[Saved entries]
----------------

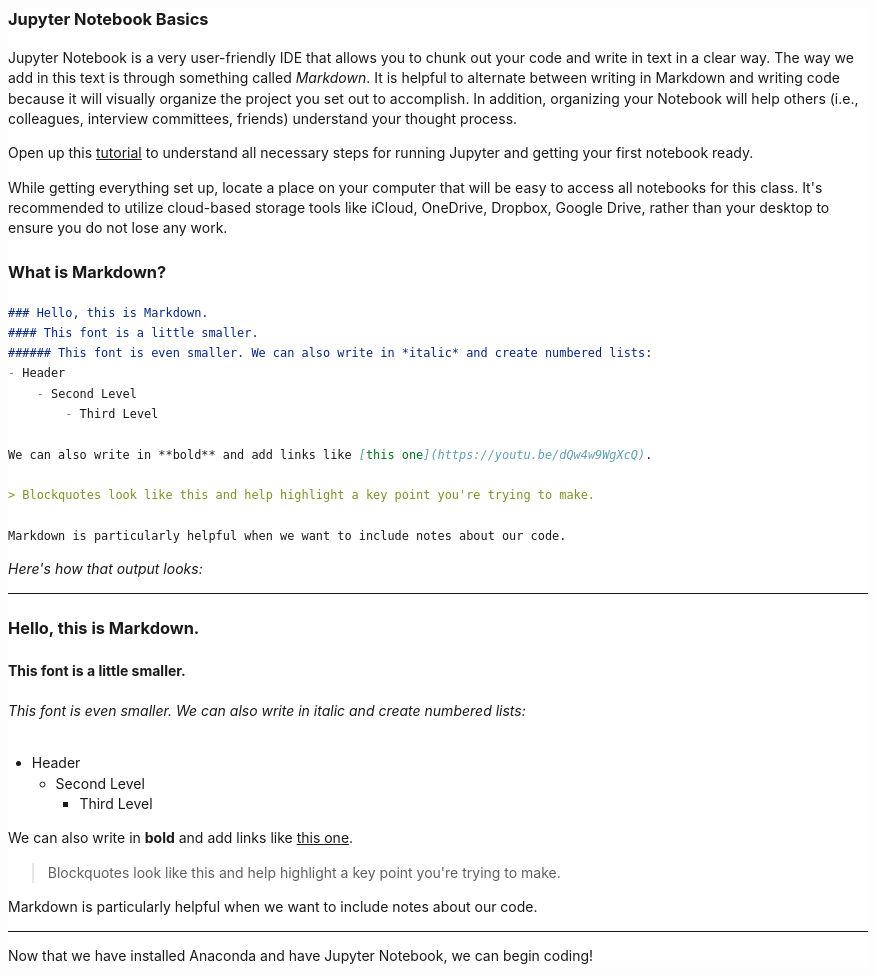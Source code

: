 ### Jupyter Notebook Basics

Jupyter Notebook is a very user-friendly IDE that allows you to chunk out your code and write in text in a clear way. The way we add in this text is through something called *Markdown*. It is helpful to alternate between writing in Markdown and writing code because it will visually organize the project you set out to accomplish. In addition, organizing your Notebook will help others (i.e., colleagues, interview committees, friends) understand your thought process.

Open up this [tutorial](https://www.dataquest.io/blog/jupyter-notebook-tutorial/) to understand all necessary steps for running Jupyter and getting your first notebook ready.

While getting everything set up, locate a place on your computer that will be easy to access all notebooks for this class. It's recommended to utilize cloud-based storage tools like iCloud, OneDrive, Dropbox, Google Drive, rather than your desktop to ensure you do not lose any work.

### What is Markdown?

```md
### Hello, this is Markdown.
#### This font is a little smaller.
###### This font is even smaller. We can also write in *italic* and create numbered lists:
- Header
    - Second Level
        - Third Level

We can also write in **bold** and add links like [this one](https://youtu.be/dQw4w9WgXcQ).

> Blockquotes look like this and help highlight a key point you're trying to make.

Markdown is particularly helpful when we want to include notes about our code.
```

*Here's how that output looks:*

---

### Hello, this is Markdown.
#### This font is a little smaller.
###### This font is even smaller. We can also write in *italic* and create numbered lists:
- Header
    - Second Level
        - Third Level

We can also write in **bold** and add links like [this one](https://youtu.be/dQw4w9WgXcQ).

> Blockquotes look like this and help highlight a key point you're trying to make.

Markdown is particularly helpful when we want to include notes about our code.

---

Now that we have installed Anaconda and have Jupyter Notebook, we can begin coding!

----------------

▶ YOUR INSTRUCTIONS
Hand back the exact lines from the start of the entries to the line with "Open up this", both ends kept and pictures left out.

▶ TASK OUTPUT
Source code

: ### Jupyter Notebook Basics

Jupyter Notebook is a very user-friendly IDE that allows you to chunk out your code and write in text in a clear way. The way we add in this text is through something called *Markdown*. It is helpful to alternate between writing in Markdown and writing code because it will visually organize the project you set out to accomplish. In addition, organizing your Notebook will help others (i.e., colleagues, interview committees, friends) understand your thought process.

Open up this [tutorial](https://www.dataquest.io/blog/jupyter-notebook-tutorial/) to understand all necessary steps for running Jupyter and getting your first notebook ready.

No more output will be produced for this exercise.